Abstract

Stochastic thermodynamics [1,2] is a recently developed framework to deal with the thermodynamics at the microscope, where thermal fluctuations strongly influence their behaviour. Typical such systems are colloids and biomolecules or cells. These thermal fluctuations do not only lead to Brownian motion, but to a continuous and unavoidable heat exchange between the suspending medium and the particles, leading to a very interesting phenomenology. In order to explore such phenomenology and to test theoretical results obtained from stochastic thermodynamics, we developed an “experimental simulator” of thermodynamic devices in the microscale with an optically trapped bead that is subject to an external noise that mimics a controllable thermal bath. The noise is applied by means of electric fields acting on the charge of the trapped particle. In this talk, I will present some of the results we obtained with this simulator, demonstrating excellent control over the effective temperature of the system and a control parameter.
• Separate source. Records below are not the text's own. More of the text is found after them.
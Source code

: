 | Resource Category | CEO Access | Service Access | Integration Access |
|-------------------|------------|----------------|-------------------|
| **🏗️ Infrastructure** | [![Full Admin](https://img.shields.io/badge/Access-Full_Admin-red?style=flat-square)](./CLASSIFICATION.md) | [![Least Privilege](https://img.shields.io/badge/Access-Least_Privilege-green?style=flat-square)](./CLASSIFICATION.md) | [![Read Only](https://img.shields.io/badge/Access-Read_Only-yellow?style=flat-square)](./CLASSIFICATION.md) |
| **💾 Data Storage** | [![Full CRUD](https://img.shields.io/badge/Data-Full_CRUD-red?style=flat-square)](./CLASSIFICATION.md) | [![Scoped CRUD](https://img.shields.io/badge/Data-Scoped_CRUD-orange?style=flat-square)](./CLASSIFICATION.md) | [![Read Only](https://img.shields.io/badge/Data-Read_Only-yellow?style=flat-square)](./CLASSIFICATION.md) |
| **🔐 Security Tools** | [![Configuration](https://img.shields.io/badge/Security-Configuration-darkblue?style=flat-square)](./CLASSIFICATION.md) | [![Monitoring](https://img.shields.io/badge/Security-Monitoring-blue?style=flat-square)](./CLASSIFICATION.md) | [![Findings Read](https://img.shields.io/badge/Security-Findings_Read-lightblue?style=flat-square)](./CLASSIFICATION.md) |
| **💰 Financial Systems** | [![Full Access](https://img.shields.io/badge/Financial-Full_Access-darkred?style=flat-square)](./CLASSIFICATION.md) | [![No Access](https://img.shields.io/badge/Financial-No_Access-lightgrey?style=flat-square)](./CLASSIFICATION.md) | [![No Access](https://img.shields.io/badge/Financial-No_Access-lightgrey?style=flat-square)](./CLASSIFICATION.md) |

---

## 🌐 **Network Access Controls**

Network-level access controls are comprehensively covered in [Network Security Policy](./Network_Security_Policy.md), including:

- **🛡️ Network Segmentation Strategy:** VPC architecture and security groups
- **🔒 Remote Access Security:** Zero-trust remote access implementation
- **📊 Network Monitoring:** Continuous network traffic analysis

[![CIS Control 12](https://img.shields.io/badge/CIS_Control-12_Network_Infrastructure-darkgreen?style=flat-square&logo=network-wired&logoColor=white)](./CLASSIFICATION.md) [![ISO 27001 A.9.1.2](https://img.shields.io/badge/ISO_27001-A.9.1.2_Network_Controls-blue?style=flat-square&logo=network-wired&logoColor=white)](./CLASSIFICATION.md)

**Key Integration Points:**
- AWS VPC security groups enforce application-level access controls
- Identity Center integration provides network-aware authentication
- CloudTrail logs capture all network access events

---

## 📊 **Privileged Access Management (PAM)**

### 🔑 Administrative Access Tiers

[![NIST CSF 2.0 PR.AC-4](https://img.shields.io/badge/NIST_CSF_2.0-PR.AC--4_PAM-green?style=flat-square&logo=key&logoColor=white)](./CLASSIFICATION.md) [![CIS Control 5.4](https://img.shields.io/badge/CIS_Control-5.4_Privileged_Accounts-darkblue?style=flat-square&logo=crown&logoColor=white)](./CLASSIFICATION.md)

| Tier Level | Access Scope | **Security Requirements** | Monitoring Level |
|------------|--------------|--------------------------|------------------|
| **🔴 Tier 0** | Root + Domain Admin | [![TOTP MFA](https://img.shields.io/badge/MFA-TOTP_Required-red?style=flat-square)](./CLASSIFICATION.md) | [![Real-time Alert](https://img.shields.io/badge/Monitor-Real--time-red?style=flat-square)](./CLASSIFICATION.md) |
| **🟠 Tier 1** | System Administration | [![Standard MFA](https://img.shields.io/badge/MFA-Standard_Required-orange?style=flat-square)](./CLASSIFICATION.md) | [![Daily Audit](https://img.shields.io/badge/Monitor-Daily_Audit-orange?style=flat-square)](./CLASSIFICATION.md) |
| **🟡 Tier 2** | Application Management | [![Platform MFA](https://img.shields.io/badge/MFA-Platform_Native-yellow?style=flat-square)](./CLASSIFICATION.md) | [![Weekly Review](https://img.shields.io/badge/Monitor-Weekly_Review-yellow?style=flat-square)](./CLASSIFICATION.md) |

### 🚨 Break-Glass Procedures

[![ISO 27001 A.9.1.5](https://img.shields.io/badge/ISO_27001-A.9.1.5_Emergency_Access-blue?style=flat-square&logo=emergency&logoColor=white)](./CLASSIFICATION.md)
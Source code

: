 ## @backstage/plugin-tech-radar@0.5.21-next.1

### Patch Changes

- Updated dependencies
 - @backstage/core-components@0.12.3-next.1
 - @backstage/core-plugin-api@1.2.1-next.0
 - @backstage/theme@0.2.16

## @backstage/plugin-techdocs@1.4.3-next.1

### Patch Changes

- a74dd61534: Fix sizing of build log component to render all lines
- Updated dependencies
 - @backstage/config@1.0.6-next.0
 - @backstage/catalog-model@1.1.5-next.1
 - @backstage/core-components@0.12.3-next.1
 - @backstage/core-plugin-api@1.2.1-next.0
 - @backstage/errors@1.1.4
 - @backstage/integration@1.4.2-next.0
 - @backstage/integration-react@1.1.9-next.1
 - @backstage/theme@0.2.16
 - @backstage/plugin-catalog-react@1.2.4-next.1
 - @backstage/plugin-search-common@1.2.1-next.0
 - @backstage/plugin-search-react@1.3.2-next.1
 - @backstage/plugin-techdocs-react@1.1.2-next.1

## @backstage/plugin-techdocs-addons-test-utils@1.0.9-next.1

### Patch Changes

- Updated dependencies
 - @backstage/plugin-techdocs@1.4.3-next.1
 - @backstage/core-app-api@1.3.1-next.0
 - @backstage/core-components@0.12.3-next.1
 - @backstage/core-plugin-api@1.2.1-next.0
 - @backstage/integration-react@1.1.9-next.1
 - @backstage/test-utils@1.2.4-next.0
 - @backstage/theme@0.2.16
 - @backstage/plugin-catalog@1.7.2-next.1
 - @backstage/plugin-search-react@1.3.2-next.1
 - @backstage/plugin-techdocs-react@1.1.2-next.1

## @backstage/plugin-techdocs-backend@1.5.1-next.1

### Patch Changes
This allows us to perform a variety of equilibrium and non-equilibrium thermodynamic processes [3-5]. In particular, we were able to realize microadiabatic processes, where no heat is exchanged on average between the particle and the medium [6]. This achievement allowed us to implement a Carnot microengine as a concatenation of isothermal and adiabatic processes [7], whose theoretical study is playing a key role in the foundations of stochastic thermodynamics.